La femme s'exécuta et le passage secret s'ouvrit. Le temps que le mur coulisse, elle mit un masque sur le nez et pénétra dans une pièce rendue étouffante par la fumée qui stagnait. L'esprit du temps se tenait face à Romi, toujours aussi impressionnant.
- Parmi toutes les possibilités, tu as choisi la moins probable. Je l'avais mise totalement de côté mais elle m'est revenue en pleine face dans la nuit. Tu as donc décidé de me rendre visite aujourd'hui... tu n'as pas changé. Tu n'as pas aimé mon cadeau ?
- C'était donc bien toi. Comment tu as fait ça ?
Le gros chat tira sur sa cigarette.
- A ton avis, j'ai quel âge ? Non, laisse, tu ne peux pas répondre. A l'époque où les gens croyaient que les évènements naturels étaient la cause des Dieux, les prophètes étaient légion. J'envoyais des rêves du futur dans la tête de certaines personnes, c'était mon occupation. Mais les humains sont idiots ! Stupides au possible. Ils n'apprennent jamais de leurs erreurs et se croient toujours supérieurs aux générations précédentes. Beaucoup de mes prophètes sont morts jeunes, j'étais dans l'obligation de me venger. Ça m'a fatigué.
- Pourquoi ces rêves en particulier ?
- Pour m'amuser.
- Et sinon ?
Le chat sourit.
- Tu as réussi à passer de grandes étapes mais ce n'est pas suffisant et Damien avait besoin d'un coup de pouce. Et pour m'amuser. On s'ennuie vite, ici.
- Pourquoi tu t'enfermes si tu t'ennuies ?

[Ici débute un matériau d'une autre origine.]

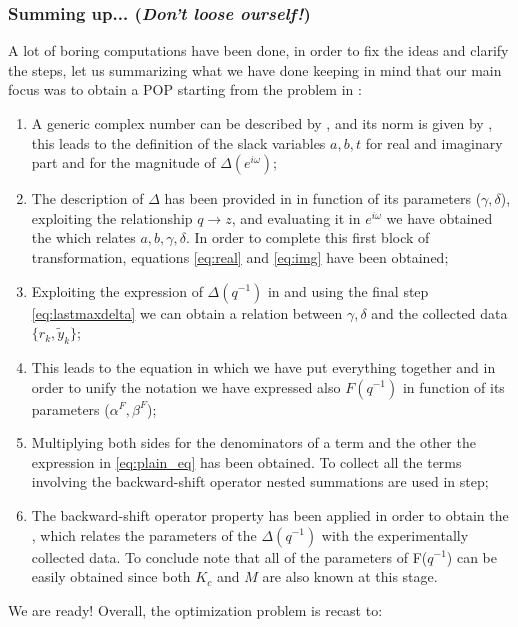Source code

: \subsubsection{Summing up... (\textit{Don't loose ourself!})}
A lot of boring computations have been done, in order to fix the ideas and clarify the steps, let us summarizing what we have done keeping in mind that our main focus was to obtain a POP starting from the problem in :
\begin{enumerate}
    \item A generic complex number can be described by , and its norm  is given by , this leads to the definition of the slack variables $a,b,t$ for real and imaginary part and for the magnitude of $\Delta(e^{i\omega})$;
    \item The description of $\Delta$ has been provided in  in function of its parameters ($\gamma,\delta$), exploiting the relationship $q\to{z}$, and evaluating it in $e^{i\omega}$ we have obtained the  which relates $a,b,\gamma,\delta$. In order to complete this first block of transformation, equations \cref{eq:real} and \cref{eq:img} have been obtained; 
    \item Exploiting the expression of $\Delta(q^{-1})$ in  and using the final step \cref{eq:lastmaxdelta} we can obtain a relation between $\gamma,\delta$ and the collected data $\{r_k,\tilde{y}_k\}$; 
    \item This leads to the equation  in which we have put everything together and in order to unify the notation we have expressed also $F(q^{-1})$ in function of its parameters ($\alpha^F, \beta^F$); 
    \item Multiplying both sides for the denominators of a term and the other the expression in \cref{eq:plain_eq} has been obtained. To collect all the terms involving the backward-shift operator nested summations are used in  step; 
    \item The backward-shift operator property has been applied in order to obtain the , which relates the parameters of the $\Delta(q^{-1})$ with the experimentally collected data. To conclude note that all of the parameters of F($q^{-1}$) can be easily obtained since both $K_c$ and $M$ are also known at this stage.
 \end{enumerate}

We are ready! Overall, the optimization problem is recast to:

- Beaucoup de questions aujourd'hui, et pas un sourire. Tu te méfies de moi et tu fais bien. Je me suis enfermé dans cette boucle temporelle car j'ai vu ma mort et je veux la ralentir le plus possible. Ne cherche pas, elle arrivera bien après ton existence.
L'esprit du temps se pencha en avant.
- Je t'aime bien, Romi, tu me rappelles mes prophètes solitaires qui ne débloquaient pas tout leur potentiel et qui mouraient jeunes.
Romi fronça les sourcils, le chat rigola.
- Ne t'en fais pas, tu n'es pas encore aux portes de la mort. Je te l'ai dit il y a six ans, on se reverra dans neuf ans, sauf si tu décides une nouvelle fois de contrer le destin. Tu es forte et le processus va bientôt commencer. Tiens-toi prête ! Annihile tes émotions le plus possible.
- Quel processus ?
Le chat agita son doigt devant lui.
- Ce n'est pas le moment. Maintenant, dehors !
Romi resta plantée devant l'esprit à le fixer. Elle était venue ici pour éclaircir un point et elle venait de gagner tout un tas de questions.
- Si tu ne pars pas de ton plein gré, je serai obligé d'utiliser la force.
La femme ne bougea pas pendant quelques secondes avant de tourner les talons et de quitter la maison. L'esprit du temps, sourire en coin, tira sur sa cigarette.
- Fermez-moi ce passage, l'air frais n'est pas bon pour mes poumons.